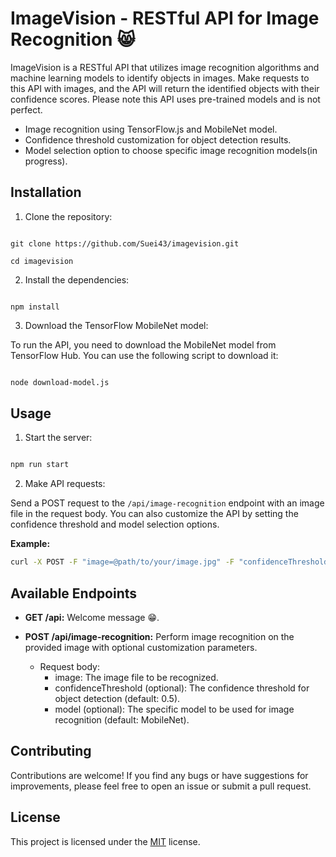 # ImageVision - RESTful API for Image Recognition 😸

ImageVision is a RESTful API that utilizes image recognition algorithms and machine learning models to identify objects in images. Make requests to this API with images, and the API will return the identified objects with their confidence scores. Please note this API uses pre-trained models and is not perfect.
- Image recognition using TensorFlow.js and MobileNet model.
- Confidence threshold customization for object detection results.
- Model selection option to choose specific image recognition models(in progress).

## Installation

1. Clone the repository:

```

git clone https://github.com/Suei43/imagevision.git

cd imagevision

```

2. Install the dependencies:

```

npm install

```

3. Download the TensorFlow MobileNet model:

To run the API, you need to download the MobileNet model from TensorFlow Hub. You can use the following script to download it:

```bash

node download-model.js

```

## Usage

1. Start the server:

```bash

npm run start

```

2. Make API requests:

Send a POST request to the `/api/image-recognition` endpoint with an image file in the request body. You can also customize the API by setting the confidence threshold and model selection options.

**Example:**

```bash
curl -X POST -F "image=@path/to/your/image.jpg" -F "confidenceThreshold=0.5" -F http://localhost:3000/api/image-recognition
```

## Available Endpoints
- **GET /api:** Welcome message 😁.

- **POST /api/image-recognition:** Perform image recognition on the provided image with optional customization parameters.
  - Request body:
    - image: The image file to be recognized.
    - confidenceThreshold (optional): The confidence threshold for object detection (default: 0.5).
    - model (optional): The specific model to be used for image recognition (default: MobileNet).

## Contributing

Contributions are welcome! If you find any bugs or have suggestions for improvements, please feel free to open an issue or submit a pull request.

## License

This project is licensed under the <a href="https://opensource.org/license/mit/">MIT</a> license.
★ ★ ★ ★ ★ ★ ★
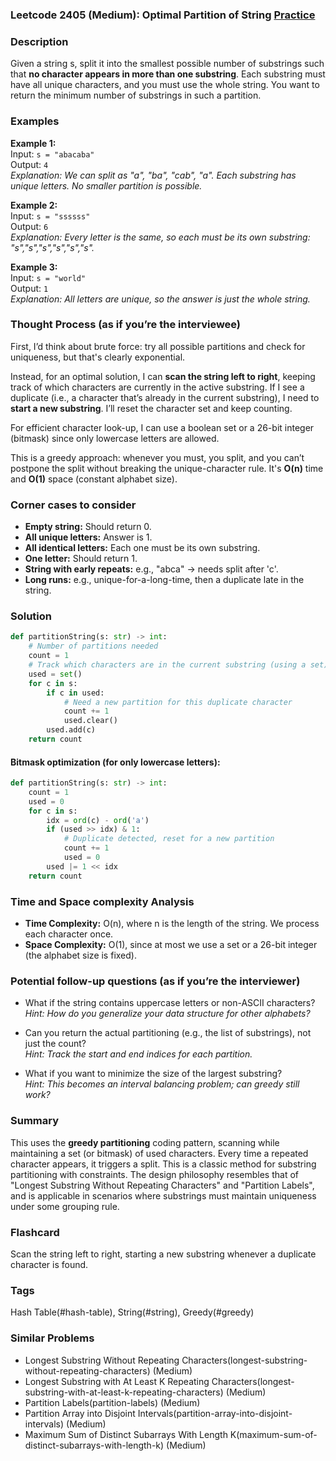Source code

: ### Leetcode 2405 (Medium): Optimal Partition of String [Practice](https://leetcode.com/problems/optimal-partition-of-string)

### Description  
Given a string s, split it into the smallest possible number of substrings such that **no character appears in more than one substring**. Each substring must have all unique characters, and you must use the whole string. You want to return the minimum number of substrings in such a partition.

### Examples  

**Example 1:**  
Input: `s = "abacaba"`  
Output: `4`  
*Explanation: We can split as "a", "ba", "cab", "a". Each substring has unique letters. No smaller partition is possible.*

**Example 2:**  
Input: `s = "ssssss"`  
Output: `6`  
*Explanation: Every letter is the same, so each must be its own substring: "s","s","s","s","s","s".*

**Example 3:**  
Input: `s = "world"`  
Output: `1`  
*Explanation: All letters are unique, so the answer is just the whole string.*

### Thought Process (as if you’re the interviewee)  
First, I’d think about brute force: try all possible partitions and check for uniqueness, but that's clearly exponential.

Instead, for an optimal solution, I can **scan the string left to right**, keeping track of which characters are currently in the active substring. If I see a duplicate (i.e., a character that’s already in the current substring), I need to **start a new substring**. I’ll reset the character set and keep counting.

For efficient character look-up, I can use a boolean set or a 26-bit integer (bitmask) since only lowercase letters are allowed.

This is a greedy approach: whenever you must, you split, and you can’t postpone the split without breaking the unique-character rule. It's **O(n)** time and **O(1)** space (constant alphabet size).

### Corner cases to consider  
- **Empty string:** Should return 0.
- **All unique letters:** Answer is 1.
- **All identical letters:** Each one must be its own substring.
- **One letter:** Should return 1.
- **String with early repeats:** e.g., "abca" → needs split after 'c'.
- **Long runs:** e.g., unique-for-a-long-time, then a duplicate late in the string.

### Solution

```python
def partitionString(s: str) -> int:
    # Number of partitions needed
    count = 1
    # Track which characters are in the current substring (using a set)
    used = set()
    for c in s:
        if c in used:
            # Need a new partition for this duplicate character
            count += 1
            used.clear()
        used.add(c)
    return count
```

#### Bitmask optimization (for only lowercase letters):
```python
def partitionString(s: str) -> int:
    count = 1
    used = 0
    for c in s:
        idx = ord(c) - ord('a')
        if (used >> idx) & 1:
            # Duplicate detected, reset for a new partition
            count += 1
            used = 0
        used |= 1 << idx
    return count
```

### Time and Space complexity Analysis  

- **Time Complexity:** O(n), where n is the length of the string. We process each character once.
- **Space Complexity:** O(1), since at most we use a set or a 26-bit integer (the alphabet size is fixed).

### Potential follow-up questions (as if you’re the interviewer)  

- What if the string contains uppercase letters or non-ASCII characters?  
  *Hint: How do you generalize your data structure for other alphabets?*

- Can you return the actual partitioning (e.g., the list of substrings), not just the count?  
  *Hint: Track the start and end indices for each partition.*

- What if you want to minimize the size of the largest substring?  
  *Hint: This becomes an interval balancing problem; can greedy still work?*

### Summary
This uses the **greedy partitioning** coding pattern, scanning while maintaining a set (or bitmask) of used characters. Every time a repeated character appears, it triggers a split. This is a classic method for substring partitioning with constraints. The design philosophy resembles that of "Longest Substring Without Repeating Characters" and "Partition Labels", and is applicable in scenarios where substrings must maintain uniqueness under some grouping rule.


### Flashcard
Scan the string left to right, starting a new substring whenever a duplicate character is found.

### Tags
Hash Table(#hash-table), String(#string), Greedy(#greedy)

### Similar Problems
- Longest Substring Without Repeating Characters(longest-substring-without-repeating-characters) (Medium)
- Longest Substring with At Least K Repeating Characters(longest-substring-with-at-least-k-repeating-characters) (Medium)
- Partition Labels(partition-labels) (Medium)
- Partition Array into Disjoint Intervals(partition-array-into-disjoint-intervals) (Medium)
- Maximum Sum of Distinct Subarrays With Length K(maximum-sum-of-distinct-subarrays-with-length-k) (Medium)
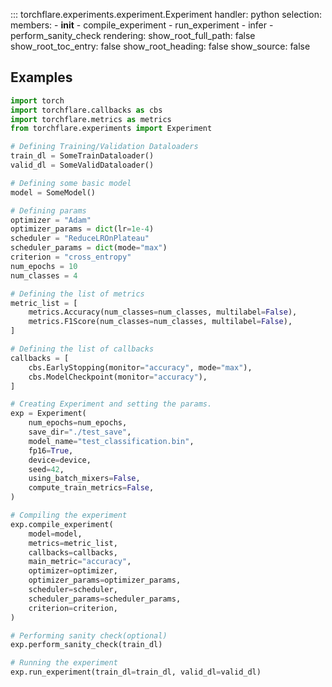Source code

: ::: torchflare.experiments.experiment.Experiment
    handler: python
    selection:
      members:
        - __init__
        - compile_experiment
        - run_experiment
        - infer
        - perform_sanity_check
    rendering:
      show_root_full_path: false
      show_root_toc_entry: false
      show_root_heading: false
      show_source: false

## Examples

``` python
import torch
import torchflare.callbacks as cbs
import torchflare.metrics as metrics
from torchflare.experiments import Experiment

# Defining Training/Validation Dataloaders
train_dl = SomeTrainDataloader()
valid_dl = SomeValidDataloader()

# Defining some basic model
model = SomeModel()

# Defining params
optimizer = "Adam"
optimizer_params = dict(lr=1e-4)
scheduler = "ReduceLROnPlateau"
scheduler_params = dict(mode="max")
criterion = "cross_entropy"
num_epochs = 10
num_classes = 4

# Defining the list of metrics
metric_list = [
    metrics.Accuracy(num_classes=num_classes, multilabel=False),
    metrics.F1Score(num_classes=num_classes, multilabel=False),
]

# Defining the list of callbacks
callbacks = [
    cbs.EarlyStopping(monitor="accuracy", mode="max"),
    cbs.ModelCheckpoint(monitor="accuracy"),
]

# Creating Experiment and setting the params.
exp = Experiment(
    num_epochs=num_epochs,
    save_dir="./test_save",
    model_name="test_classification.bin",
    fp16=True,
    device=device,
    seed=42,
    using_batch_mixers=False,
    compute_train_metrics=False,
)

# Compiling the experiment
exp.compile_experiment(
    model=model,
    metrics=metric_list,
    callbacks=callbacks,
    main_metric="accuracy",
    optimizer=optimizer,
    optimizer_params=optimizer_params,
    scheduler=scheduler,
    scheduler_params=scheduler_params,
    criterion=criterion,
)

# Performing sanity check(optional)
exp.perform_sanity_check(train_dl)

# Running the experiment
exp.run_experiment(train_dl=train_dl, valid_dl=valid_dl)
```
★ ★ ★ ★ ★ ★ ★
- **ASSIGNED TASK**:
Wherever the string "return" occurs in the records, copy the line it is in.

- **THE ANSWER**:
ImageVision is a RESTful API that utilizes image recognition algorithms and machine learning models to identify objects in images. Make requests to this API with images, and the API will return the identified objects with their confidence scores. Please note this API uses pre-trained models and is not perfect.
Given a string s, split it into the smallest possible number of substrings such that **no character appears in more than one substring**. Each substring must have all unique characters, and you must use the whole string. You want to return the minimum number of substrings in such a partition.
- **Empty string:** Should return 0.
- **One letter:** Should return 1.
    return count
    return count
- Can you return the actual partitioning (e.g., the list of substrings), not just the count?  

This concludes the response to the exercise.